# 22 WMR recommendations



## d_rek (Nov 6, 2013)

Got invited to go down to Georgia and hunt some hogs in February. Since it's their small game season that time of year their regulations only allow use of small game calibers for hogs, despite having a year round open season on them.

Anyway, 22 WMR comes highly recommended for hogs by way of the person i'll be hunting with. Their kill count proves this round is more than effective, so please let's not debate it's effectiveness.

What I am looking for is a nice bolt action or semi auto in $500-600 range. Something nicer than a synthetic ruger american or savage 93, but not as fancy as something like a RPR. 

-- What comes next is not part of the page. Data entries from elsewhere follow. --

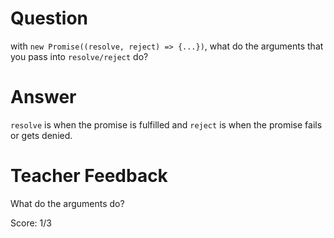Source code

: # Question
with `new Promise((resolve, reject) => {...})`, what do the arguments that you pass into `resolve/reject` do?

# Answer
`resolve` is when the promise is fulfilled and `reject` is when the  promise fails or gets denied.

# Teacher Feedback

What do the arguments do? 

Score: 1/3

I was looking at the Savage 93s with various laminate wood stocks. Anyone have experience with them? Henry also makes a lever action 22 WMR that looks nice. 

Thoughts? Recommendations? 

Thanks!
d_rek


----------



## sureshot006 (Sep 8, 2010)

I have a 93r 17 BTVSS.

It's a nice shooting rifle. Fairly heavy. Decent looking stock. Bolt isnt the smoothest. Its not a Tikka so...

What do you really want to know?


----------



## d_rek (Nov 6, 2013)

sureshot006 said:


> I have a 93r 17 BTVSS.
> 
> It's a nice shooting rifle. Fairly heavy. Decent looking stock. Bolt isnt the smoothest. Its not a Tikka so...
> 
> What do you really want to know?


How is it with factory loads? 


Sent from my iPhone using Tapatalk Pro


----------



## Nostromo (Feb 14, 2012)

Something I was looking at.


----------



## mjh4 (Feb 2, 2018)

I love the old school Marlin model 25mn. It's my favorite 22 mag It's crazy accurate with that micro groove barrel.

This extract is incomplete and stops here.